> _Activity_
Would it be possible to quote, exactly and in full, the lines from the one with "текущий момент времени;" through the end of the entries below?

-- The input follows --

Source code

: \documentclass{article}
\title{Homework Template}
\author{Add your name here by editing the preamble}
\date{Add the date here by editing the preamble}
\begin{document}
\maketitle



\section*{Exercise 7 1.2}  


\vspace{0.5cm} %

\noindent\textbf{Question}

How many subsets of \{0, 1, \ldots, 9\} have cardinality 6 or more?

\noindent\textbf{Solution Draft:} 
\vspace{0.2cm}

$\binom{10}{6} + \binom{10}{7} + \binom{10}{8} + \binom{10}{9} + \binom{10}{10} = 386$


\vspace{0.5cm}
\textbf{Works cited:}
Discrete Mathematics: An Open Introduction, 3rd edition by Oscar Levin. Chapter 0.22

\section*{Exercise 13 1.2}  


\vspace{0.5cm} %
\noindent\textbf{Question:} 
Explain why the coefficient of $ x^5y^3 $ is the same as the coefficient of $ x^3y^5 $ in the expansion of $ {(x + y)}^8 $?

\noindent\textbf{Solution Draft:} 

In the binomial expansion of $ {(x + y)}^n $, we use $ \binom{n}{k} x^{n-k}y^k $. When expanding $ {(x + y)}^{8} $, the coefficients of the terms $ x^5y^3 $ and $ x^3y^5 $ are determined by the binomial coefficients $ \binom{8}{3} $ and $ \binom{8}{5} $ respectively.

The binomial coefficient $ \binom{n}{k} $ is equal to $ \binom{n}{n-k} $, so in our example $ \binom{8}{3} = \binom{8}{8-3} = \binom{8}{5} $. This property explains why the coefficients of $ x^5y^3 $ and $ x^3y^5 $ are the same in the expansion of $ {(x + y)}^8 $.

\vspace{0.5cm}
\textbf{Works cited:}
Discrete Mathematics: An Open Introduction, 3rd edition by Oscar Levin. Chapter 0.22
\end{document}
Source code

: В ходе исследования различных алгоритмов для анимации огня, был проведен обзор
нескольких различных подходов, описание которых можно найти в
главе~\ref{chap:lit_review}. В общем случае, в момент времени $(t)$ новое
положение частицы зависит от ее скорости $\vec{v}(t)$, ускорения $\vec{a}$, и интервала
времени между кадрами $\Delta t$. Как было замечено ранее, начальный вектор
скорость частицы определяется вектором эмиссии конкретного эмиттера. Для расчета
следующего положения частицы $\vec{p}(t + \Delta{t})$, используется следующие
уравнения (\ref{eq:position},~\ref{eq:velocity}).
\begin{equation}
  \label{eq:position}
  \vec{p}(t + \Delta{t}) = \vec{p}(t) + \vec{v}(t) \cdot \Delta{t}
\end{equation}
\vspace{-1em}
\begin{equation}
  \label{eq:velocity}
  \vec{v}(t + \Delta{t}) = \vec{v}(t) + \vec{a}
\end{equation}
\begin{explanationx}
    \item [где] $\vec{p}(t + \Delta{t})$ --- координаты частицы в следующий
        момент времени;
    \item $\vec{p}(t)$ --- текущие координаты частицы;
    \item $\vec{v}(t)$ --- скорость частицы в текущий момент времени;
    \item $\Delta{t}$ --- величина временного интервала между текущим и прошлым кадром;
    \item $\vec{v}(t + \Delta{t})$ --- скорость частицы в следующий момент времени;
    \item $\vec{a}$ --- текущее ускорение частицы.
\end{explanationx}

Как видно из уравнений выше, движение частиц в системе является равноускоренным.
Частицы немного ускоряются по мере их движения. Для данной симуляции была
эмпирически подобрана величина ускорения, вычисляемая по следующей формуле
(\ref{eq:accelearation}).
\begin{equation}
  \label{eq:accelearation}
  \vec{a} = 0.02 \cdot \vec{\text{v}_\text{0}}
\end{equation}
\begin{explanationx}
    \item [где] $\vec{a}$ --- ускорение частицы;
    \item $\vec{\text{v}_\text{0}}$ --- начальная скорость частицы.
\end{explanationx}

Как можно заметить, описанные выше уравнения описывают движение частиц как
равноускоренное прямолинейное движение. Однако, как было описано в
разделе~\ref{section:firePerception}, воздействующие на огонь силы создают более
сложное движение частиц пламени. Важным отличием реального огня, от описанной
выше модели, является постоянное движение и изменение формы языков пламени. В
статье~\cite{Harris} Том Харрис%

-- The input concluded --

> _Expected output_
    \item $\vec{v}(t)$ --- скорость частицы в текущий момент времени;
    \item $\Delta{t}$ --- величина временного интервала между текущим и прошлым кадром;
    \item $\vec{v}(t + \Delta{t})$ --- скорость частицы в следующий момент времени;
    \item $\vec{a}$ --- текущее ускорение частицы.
\end{explanationx}

Как видно из уравнений выше, движение частиц в системе является равноускоренным.
Частицы немного ускоряются по мере их движения. Для данной симуляции была
эмпирически подобрана величина ускорения, вычисляемая по следующей формуле
(\ref{eq:accelearation}).
\begin{equation}
  \label{eq:accelearation}
  \vec{a} = 0.02 \cdot \vec{\text{v}_\text{0}}
\end{equation}
\begin{explanationx}
    \item [где] $\vec{a}$ --- ускорение частицы;
    \item $\vec{\text{v}_\text{0}}$ --- начальная скорость частицы.
\end{explanationx}

Как можно заметить, описанные выше уравнения описывают движение частиц как
равноускоренное прямолинейное движение. Однако, как было описано в
разделе~\ref{section:firePerception}, воздействующие на огонь силы создают более
сложное движение частиц пламени. Важным отличием реального огня, от описанной
выше модели, является постоянное движение и изменение формы языков пламени. В
статье~\cite{Harris} Том Харрис%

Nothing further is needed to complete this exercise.